Within the city of Multan, Pakistan there is a shrine of Hazrat Muhammad Shah Yusaf Gardezi, commonly known as Shah Gardez, just inside the Bohar Gate. It is a rectangular domeless building decorated with glazed tiles, a work of considerable beauty.

He came to Multan in 1088 and revitalized the then-dead city. Shah Yousaf Gardez converted many people to Islam and performed numerous miracles which can be found in history books. His descendants are known as Gardezis and are one of the few old noble families in the country.

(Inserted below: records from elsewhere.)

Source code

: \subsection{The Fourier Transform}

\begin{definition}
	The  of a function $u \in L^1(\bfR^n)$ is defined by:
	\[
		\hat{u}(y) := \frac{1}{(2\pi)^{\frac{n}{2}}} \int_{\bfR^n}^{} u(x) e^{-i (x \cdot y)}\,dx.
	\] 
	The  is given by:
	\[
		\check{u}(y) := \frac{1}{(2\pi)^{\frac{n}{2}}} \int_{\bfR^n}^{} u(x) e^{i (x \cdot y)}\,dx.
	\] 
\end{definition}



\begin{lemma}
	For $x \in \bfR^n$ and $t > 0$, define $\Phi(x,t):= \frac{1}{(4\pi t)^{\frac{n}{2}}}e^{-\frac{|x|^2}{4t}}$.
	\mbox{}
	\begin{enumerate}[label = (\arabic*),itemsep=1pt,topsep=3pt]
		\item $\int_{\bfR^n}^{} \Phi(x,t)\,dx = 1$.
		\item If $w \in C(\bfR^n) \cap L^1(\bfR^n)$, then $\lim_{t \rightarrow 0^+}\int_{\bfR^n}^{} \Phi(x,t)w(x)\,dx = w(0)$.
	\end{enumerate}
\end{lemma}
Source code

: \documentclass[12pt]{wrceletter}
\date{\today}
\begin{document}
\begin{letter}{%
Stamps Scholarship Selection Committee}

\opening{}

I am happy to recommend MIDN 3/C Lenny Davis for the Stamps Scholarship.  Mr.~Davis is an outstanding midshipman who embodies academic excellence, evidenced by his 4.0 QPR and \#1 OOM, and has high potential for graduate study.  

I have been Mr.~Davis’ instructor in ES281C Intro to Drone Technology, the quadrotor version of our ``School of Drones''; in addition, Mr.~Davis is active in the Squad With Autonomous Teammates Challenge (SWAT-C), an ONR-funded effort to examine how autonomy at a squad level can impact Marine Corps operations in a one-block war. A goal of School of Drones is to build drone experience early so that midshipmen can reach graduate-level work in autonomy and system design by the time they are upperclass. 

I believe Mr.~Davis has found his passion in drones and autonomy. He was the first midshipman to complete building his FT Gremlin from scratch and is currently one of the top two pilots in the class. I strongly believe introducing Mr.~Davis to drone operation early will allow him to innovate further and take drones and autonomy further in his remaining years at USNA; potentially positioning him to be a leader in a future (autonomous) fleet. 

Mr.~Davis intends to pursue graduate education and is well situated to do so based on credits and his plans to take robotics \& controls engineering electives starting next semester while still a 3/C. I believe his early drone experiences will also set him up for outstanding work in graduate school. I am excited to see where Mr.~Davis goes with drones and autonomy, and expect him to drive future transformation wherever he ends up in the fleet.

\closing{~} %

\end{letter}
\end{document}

The famous historian Arnold J. Toynbee in his book "Between Oxus and Jumna" writes,"…the tomb under whose shadow I am now writing ... is the tomb of Shah Yousaf Gardezi. I am being entertained in the Gardezi family's 'Dewan-Khanah', their family guest house, and the tomb, with the tombs of the saint’s descendants clustering round it, is only a stone's-throw away. Being named Joseph, I (like Stalin) am this saint's namesake, but I cannot claim also to be a 'Shah'; for, in Pakistan, 'Shah' signifies a Sayid: that is to say, a descendant of the Prophet Muhammad. The legend declares that, nine hundred years ago, Shah Yousaf Gardezi came riding into Multan on a lion, with a live snake for a whip and a pair of pigeons fluttering over his head. He had ridden his lion all the way from Gardez in Afghanistan, and he had brought with him the teaching of the Twelve-Imam branch of Shi'ah sect of Islam (the form of Shi'ism that today is the national religion of Persia). In the course of Nine Hundred years, both the saint's descendants and the pigeon's descendants have multiplied exceedingly. This whole quarter of the city (Multan) is now occupied by the houses of the Gardezis and the Gardezis' cousins' cousins. As for the Pigeons, they live on the Gardezis' roofs and cluster, in force, on the Gardezis' Saintly ancestor's tomb. The tomb is cased in blue tiles, dating from the reign of Mughal Emperor Humayun, and at intervals there are apertures in the tile works, opening into cavities specially provided to give the pigeons a lodging as close as possible to the spot where the saint's body lies. It is a pretty sight to see them poking in and out, for the entire world as if the tomb has been built solely for their benefits. The pigeons flutter here below. The kites soar there, up aloft, at what looks almost like jet-plane altitude when one lifts up ones eye towards the sky. Since this is the Indian Subcontinent, the kites do not make pigeons their prey. They take their cue from the local human beings and leave the pigeons alone. Nine hundred years of unbroken family history. What a sheet-anchor for the fortunate Gardezis in this swiftly changing world."